*** Block opens ***

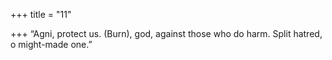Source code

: +++
title = "11"

+++
“Agni, protect us. (Burn), god, against those who do harm.
Split hatred, o might-made one.”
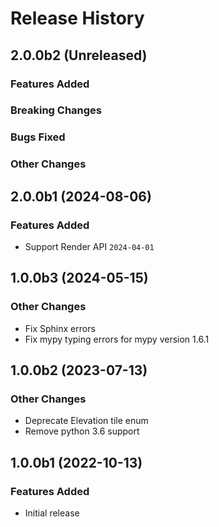 # Release History

## 2.0.0b2 (Unreleased)

### Features Added

### Breaking Changes

### Bugs Fixed

### Other Changes

## 2.0.0b1 (2024-08-06)

### Features Added

- Support Render API `2024-04-01`

## 1.0.0b3 (2024-05-15)

### Other Changes

- Fix Sphinx errors
- Fix mypy typing errors for mypy version 1.6.1

## 1.0.0b2 (2023-07-13)

### Other Changes

- Deprecate Elevation tile enum
- Remove python 3.6 support

## 1.0.0b1 (2022-10-13)

### Features Added

- Initial release
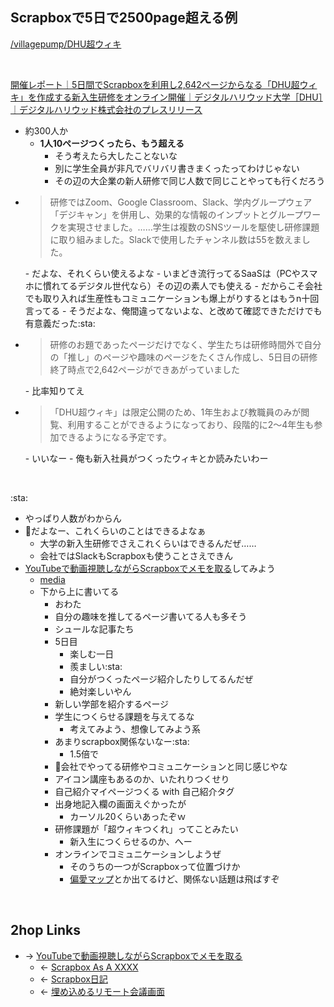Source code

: ## Scrapboxで5日で2500page超える例
[/villagepump/DHU超ウィキ](https://scrapbox.io/villagepump/DHU超ウィキ)

<br>

[開催レポート｜5日間でScrapboxを利用し2,642ページからなる「DHU超ウィキ」を作成する新入生研修をオンライン開催｜デジタルハリウッド大学［DHU］｜デジタルハリウッド株式会社のプレスリリース](https://prtimes.jp/main/html/rd/p/000001938.000000496.html)

- 約300人か
    - **1人10ページつくったら、もう超える**
        - そう考えたら大したことないな
        - 別に学生全員が非凡でバリバリ書きまくったってわけじゃない
        - その辺の大企業の新人研修で同じ人数で同じことやっても行くだろう
- <blockquote>研修ではZoom、Google Classroom、Slack、学内グループウェア「デジキャン」を併用し、効果的な情報のインプットとグループワークを実現させました。……学生は複数のSNSツールを駆使し研修課題に取り組みました。Slackで使用したチャンネル数は55を数えました。</blockquote>
    - だよな、それくらい使えるよな
    - いまどき流行ってるSaaSは（PCやスマホに慣れてるデジタル世代なら）その辺の素人でも使える
    - だからこそ会社でも取り入れば生産性もコミュニケーションも爆上がりするとはもうn十回言ってる
    - そうだよな、俺間違ってないよな、と改めて確認できただけでも有意義だった:sta:
- <blockquote>研修のお題であったページだけでなく、学生たちは研修時間外で自分の「推し」のページや趣味のページをたくさん作成し、5日目の研修終了時点で2,642ページができあがっていました</blockquote>
    - 比率知りてえ
- <blockquote>「DHU超ウィキ」は限定公開のため、1年生および教職員のみが閲覧、利用することができるようになっており、段階的に2～4年生も参加できるようになる予定です。</blockquote>
    - いいなー
    - 俺も新入社員がつくったウィキとか読みたいわー

<br>

:sta:

- やっぱり人数がわからん
- :train:だよなー、これくらいのことはできるよなぁ
    - 大学の新入生研修でさえこれくらいはできるんだぜ……
    - 会社ではSlackもScrapboxも使うことさえできん
- [YouTubeで動画視聴しながらScrapboxでメモを取る](YouTubeで動画視聴しながらScrapboxでメモを取る.md)してみよう
    - [media](https://www.youtube.com/watch?v=oaLqWvHAW6w)
    - 下から上に書いてる
        - おわた
        - 自分の趣味を推してるページ書いてる人も多そう
        - シュールな記事たち
        - 5日目
            - 楽しむ一日
            - 羨ましい:sta:
            - 自分がつくったページ紹介したりしてるんだぜ
            - 絶対楽しいやん
        - 新しい学部を紹介するページ
        - 学生につくらせる課題を与えてるな
            - 考えてみよう、想像してみよう系
        - あまりscrapbox関係ないなー:sta:
            - 1.5倍で
        - :train:会社でやってる研修やコミュニケーションと同じ感じやな
        - アイコン講座もあるのか、いたれりつくせり
        - 自己紹介マイページつくる with 自己紹介タグ
        - 出身地記入欄の画面えぐかったが
            - カーソル20くらいあったぞｗ
        - 研修課題が「超ウィキつくれ」ってことみたい
            - 新入生につくらせるのか、へー
        - オンラインでコミュニケーションしようぜ
            - そのうちの一つがScrapboxって位置づけか
            - [偏愛マップ](偏愛マップ.md)とか出てるけど、関係ない話題は飛ばすぞ

<br>

## 2hop Links
- → [YouTubeで動画視聴しながらScrapboxでメモを取る](YouTubeで動画視聴しながらScrapboxでメモを取る.md)
    - ← [Scrapbox As A XXXX](Scrapbox_As_A_XXXX.md)
    - ← [Scrapbox日記](Scrapbox日記.md)
    - ← [埋め込めるリモート会議画面](埋め込めるリモート会議画面.md)

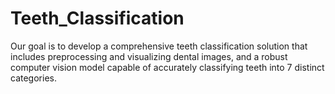 # Teeth_Classification
Our goal is to develop a comprehensive teeth classification solution that includes  preprocessing and visualizing dental images, and a robust computer vision model  capable of accurately classifying teeth into 7 distinct categories.
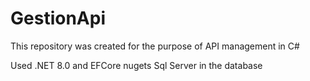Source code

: # GestionApi


This repository was created for the purpose of API management in C#

Used .NET 8.0 and EFCore nugets Sql Server in the database
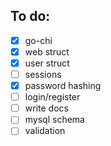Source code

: ## To do:

- [x] go-chi
- [x] web struct
- [x] user struct
- [ ] sessions
- [x] password hashing
- [ ] login/register
- [ ] write docs
- [ ] mysql schema
- [ ] validation
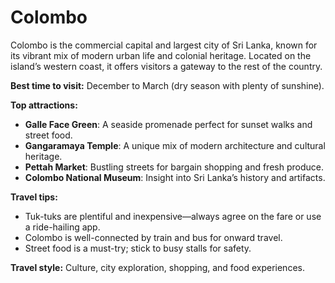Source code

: # Colombo
Colombo is the commercial capital and largest city of Sri Lanka, known for its vibrant mix of modern urban life and colonial heritage. Located on the island’s western coast, it offers visitors a gateway to the rest of the country.

**Best time to visit:** December to March (dry season with plenty of sunshine).

**Top attractions:**
- **Galle Face Green**: A seaside promenade perfect for sunset walks and street food.
- **Gangaramaya Temple**: A unique mix of modern architecture and cultural heritage.
- **Pettah Market**: Bustling streets for bargain shopping and fresh produce.
- **Colombo National Museum**: Insight into Sri Lanka’s history and artifacts.

**Travel tips:**
- Tuk-tuks are plentiful and inexpensive—always agree on the fare or use a ride-hailing app.
- Colombo is well-connected by train and bus for onward travel.
- Street food is a must-try; stick to busy stalls for safety.

**Travel style:** Culture, city exploration, shopping, and food experiences.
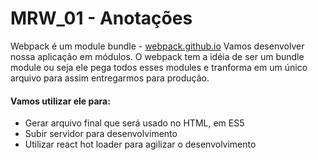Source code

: # MRW_01 - Anotações

Webpack é um module bundle - [webpack.github.io](webpack.github.io)
Vamos desenvolver nossa aplicação em módulos. O webpack tem a idéia
de ser um bundle module ou seja ele pega todos esses modules e tranforma 
em um único arquivo para assim entregarmos para produção.

#### Vamos utilizar ele para:
 * Gerar arquivo final que será usado no HTML, em ES5
 * Subir servidor para desenvolvimento
 * Utilizar react hot loader para agilizar o desenvolvimento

*** Block closes ***

### Task description:
Reproduce all the data as it stands. The pictures are not part of the copy.

### Task response:
Source code

: +++
title = "11"

+++
“Agni, protect us. (Burn), god, against those who do harm.
Split hatred, o might-made one.”
 # Release History

## 2.0.0b2 (Unreleased)

### Features Added

### Breaking Changes

### Bugs Fixed

### Other Changes

## 2.0.0b1 (2024-08-06)

### Features Added

- Support Render API `2024-04-01`

## 1.0.0b3 (2024-05-15)

### Other Changes

- Fix Sphinx errors
- Fix mypy typing errors for mypy version 1.6.1

## 1.0.0b2 (2023-07-13)

### Other Changes

- Deprecate Elevation tile enum
- Remove python 3.6 support

## 1.0.0b1 (2022-10-13)

### Features Added

- Initial release
Source code

: ## Scrapboxで5日で2500page超える例
[/villagepump/DHU超ウィキ](https://scrapbox.io/villagepump/DHU超ウィキ)

<br>

[開催レポート｜5日間でScrapboxを利用し2,642ページからなる「DHU超ウィキ」を作成する新入生研修をオンライン開催｜デジタルハリウッド大学［DHU］｜デジタルハリウッド株式会社のプレスリリース](https://prtimes.jp/main/html/rd/p/000001938.000000496.html)

- 約300人か
    - **1人10ページつくったら、もう超える**
        - そう考えたら大したことないな
        - 別に学生全員が非凡でバリバリ書きまくったってわけじゃない
        - その辺の大企業の新人研修で同じ人数で同じことやっても行くだろう
- <blockquote>研修ではZoom、Google Classroom、Slack、学内グループウェア「デジキャン」を併用し、効果的な情報のインプットとグループワークを実現させました。……学生は複数のSNSツールを駆使し研修課題に取り組みました。Slackで使用したチャンネル数は55を数えました。</blockquote>
    - だよな、それくらい使えるよな
    - いまどき流行ってるSaaSは（PCやスマホに慣れてるデジタル世代なら）その辺の素人でも使える
    - だからこそ会社でも取り入れば生産性もコミュニケーションも爆上がりするとはもうn十回言ってる
    - そうだよな、俺間違ってないよな、と改めて確認できただけでも有意義だった:sta:
- <blockquote>研修のお題であったページだけでなく、学生たちは研修時間外で自分の「推し」のページや趣味のページをたくさん作成し、5日目の研修終了時点で2,642ページができあがっていました</blockquote>
    - 比率知りてえ
- <blockquote>「DHU超ウィキ」は限定公開のため、1年生および教職員のみが閲覧、利用することができるようになっており、段階的に2～4年生も参加できるようになる予定です。</blockquote>
    - いいなー
    - 俺も新入社員がつくったウィキとか読みたいわー

<br>

:sta:

- やっぱり人数がわからん
- :train:だよなー、これくらいのことはできるよなぁ
    - 大学の新入生研修でさえこれくらいはできるんだぜ……
    - 会社ではSlackもScrapboxも使うことさえできん
- [YouTubeで動画視聴しながらScrapboxでメモを取る](YouTubeで動画視聴しながらScrapboxでメモを取る.md)してみよう
    - [media](https://www.youtube.com/watch?v=oaLqWvHAW6w)
    - 下から上に書いてる
        - おわた
        - 自分の趣味を推してるページ書いてる人も多そう
        - シュールな記事たち
        - 5日目
            - 楽しむ一日
            - 羨ましい:sta:
            - 自分がつくったページ紹介したりしてるんだぜ
            - 絶対楽しいやん
        - 新しい学部を紹介するページ
        - 学生につくらせる課題を与えてるな
            - 考えてみよう、想像してみよう系
        - あまりscrapbox関係ないなー:sta:
            - 1.5倍で
        - :train:会社でやってる研修やコミュニケーションと同じ感じやな
        - アイコン講座もあるのか、いたれりつくせり
        - 自己紹介マイページつくる with 自己紹介タグ
        - 出身地記入欄の画面えぐかったが
            - カーソル20くらいあったぞｗ
        - 研修課題が「超ウィキつくれ」ってことみたい
            - 新入生につくらせるのか、へー
        - オンラインでコミュニケーションしようぜ
            - そのうちの一つがScrapboxって位置づけか
            - [偏愛マップ](偏愛マップ.md)とか出てるけど、関係ない話題は飛ばすぞ

<br>

## 2hop Links
- → [YouTubeで動画視聴しながらScrapboxでメモを取る](YouTubeで動画視聴しながらScrapboxでメモを取る.md)
    - ← [Scrapbox As A XXXX](Scrapbox_As_A_XXXX.md)
    - ← [Scrapbox日記](Scrapbox日記.md)
    - ← [埋め込めるリモート会議画面](埋め込めるリモート会議画面.md)

 # Teeth_Classification
Our goal is to develop a comprehensive teeth classification solution that includes  preprocessing and visualizing dental images, and a robust computer vision model  capable of accurately classifying teeth into 7 distinct categories.
Source code

: # GestionApi


This repository was created for the purpose of API management in C#

Used .NET 8.0 and EFCore nugets Sql Server in the database
Source code

: ## To do:

- [x] go-chi
- [x] web struct
- [x] user struct
- [ ] sessions
- [x] password hashing
- [ ] login/register
- [ ] write docs
- [ ] mysql schema
- [ ] validation
Source code

: # Colombo
Colombo is the commercial capital and largest city of Sri Lanka, known for its vibrant mix of modern urban life and colonial heritage. Located on the island’s western coast, it offers visitors a gateway to the rest of the country.

**Best time to visit:** December to March (dry season with plenty of sunshine).

**Top attractions:**
- **Galle Face Green**: A seaside promenade perfect for sunset walks and street food.
- **Gangaramaya Temple**: A unique mix of modern architecture and cultural heritage.
- **Pettah Market**: Bustling streets for bargain shopping and fresh produce.
- **Colombo National Museum**: Insight into Sri Lanka’s history and artifacts.

**Travel tips:**
- Tuk-tuks are plentiful and inexpensive—always agree on the fare or use a ride-hailing app.
- Colombo is well-connected by train and bus for onward travel.
- Street food is a must-try; stick to busy stalls for safety.

**Travel style:** Culture, city exploration, shopping, and food experiences.
Source code

: # MRW_01 - Anotações

Webpack é um module bundle - [webpack.github.io](webpack.github.io)
Vamos desenvolver nossa aplicação em módulos. O webpack tem a idéia
de ser um bundle module ou seja ele pega todos esses modules e tranforma 
em um único arquivo para assim entregarmos para produção.

#### Vamos utilizar ele para:
 * Gerar arquivo final que será usado no HTML, em ES5
 * Subir servidor para desenvolvimento
 * Utilizar react hot loader para agilizar o desenvolvimento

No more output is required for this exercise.